Ben Shalom Bernanke, American macroeconomist, is the Chairman of the Board of Governors of the United States Federal Reserve. He was previously Chairman of the U.S. President's Council of Economic Advisers (CEA), and member of the Board of Governors of the Federal Reserve, serving from August 2002 until just prior to his June 2005 swearing-in as CEA chairman. Bernanke was previously the chairman of the Department of Economics at Princeton University. On October 24, 2005, President George W. Bush nominated Bernanke to succeed Alan Greenspan as Chairman of the Federal Reserve. Bernanke was sworn in on February 1, 2006.

He graduated from high school in Dillon, South Carolina in 1971; from Harvard University in 1975; and earned his Ph.D. at the Massachusetts Institute of Technology in 1979. He taught at Stanford University from 1979 until 1985, and has since then been a professor in the Department of Economics at Princeton University. He has chaired that department since 1996. He has given several important lectures at the London School of Economics on monetary theory and policy and written three textbooks on macroeconomics.

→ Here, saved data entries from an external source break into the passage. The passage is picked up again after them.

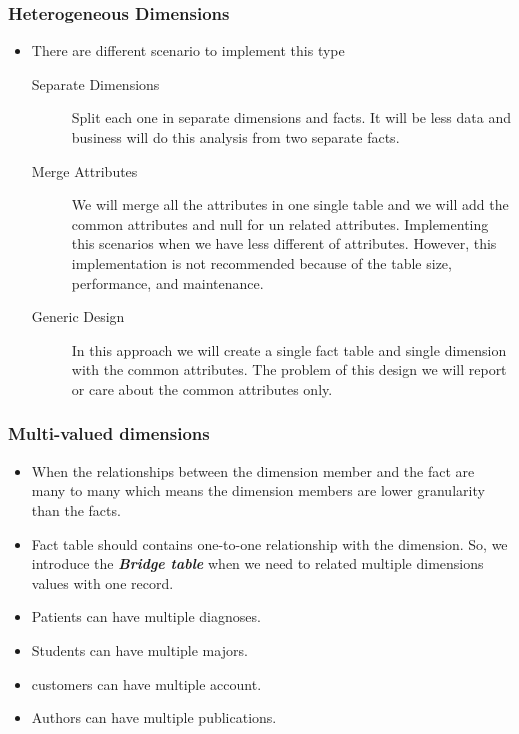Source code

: \begin{frame}
	\frametitle{Heterogeneous Dimensions}
	\begin{itemize}[<+->]		
		\item There are different scenario to implement this type
		\begin{description}
			\item [Separate Dimensions] Split each one in separate dimensions and facts. It will be less data and business will do this analysis from two separate facts.
			\item [Merge Attributes] We will merge all the attributes in one single table and we will add the common attributes and null for un related attributes. Implementing this scenarios when we have less different of attributes. However, this implementation is not recommended because of the table size, performance, and maintenance.
			\item [Generic Design] In this approach we will create a single fact table and single dimension with the common attributes. The problem of this design we will report or care about the common attributes only.
		\end{description}		
\end{itemize}
\end{frame}
\VideoClassification[column=1, colour=blue]
\begin{frame}
\frametitle{Multi-valued dimensions}
\begin{itemize}[<+->]
	\item When the relationships between the dimension member and the fact are many to many which means the dimension members are lower granularity than the facts. 
	\item Fact table should contains one-to-one relationship with the dimension. So, we introduce the \textbf{\textit{Bridge table}} when we need to related multiple dimensions values with one record.
\end{itemize}

\begin{example}
	\begin{itemize}[<+->]
		\item Patients can have multiple diagnoses.
		\item Students can have multiple majors.
		\item customers can have multiple account.
		\item Authors can have multiple publications.
	\end{itemize}
\end{example}		

\end{frame}
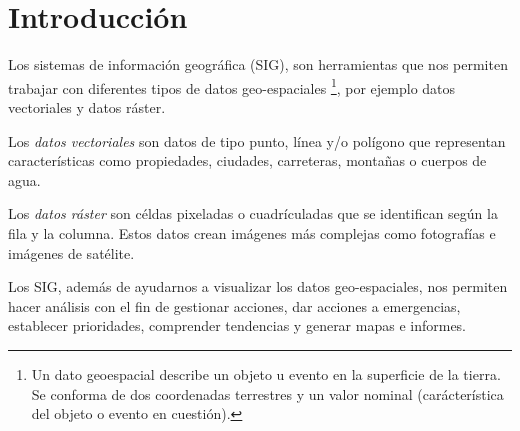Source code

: 
\section{Introducción}

Los sistemas de información geográfica (SIG), son herramientas que nos permiten
trabajar con diferentes tipos de datos geo-espaciales \footnote{Un dato
geoespacial describe un objeto u evento en la superficie de la tierra. Se
conforma de dos coordenadas terrestres y un valor nominal (carácterística del
objeto o evento en cuestión).}, por ejemplo datos vectoriales y datos ráster.

Los \textit{datos vectoriales} son datos de tipo punto, línea y/o polígono que
representan características como propiedades, ciudades, carreteras, montañas o
cuerpos de agua.

Los \textit{datos ráster} son céldas pixeladas o cuadrículadas que se
identifican según la fila y la columna. Estos datos crean imágenes más complejas
como fotografías e imágenes de satélite.

Los SIG, además de ayudarnos a visualizar los datos geo-espaciales, nos permiten
hacer análisis con el fin de gestionar acciones, dar acciones a emergencias,
establecer prioridades, comprender tendencias y generar mapas e informes.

Bernanke was the Director of the Monetary Economics Program of the National Bureau of Economic Research and the editor of the American Economic Review. He is known for his work on the transmission channels of monetary policy, particularly a 1992 paper with Alan Blinder arguing that expansion of credit was more important than the money supply. His work on the transmission of monetary policy also gave rise to an interest in the causes of the Great Depression.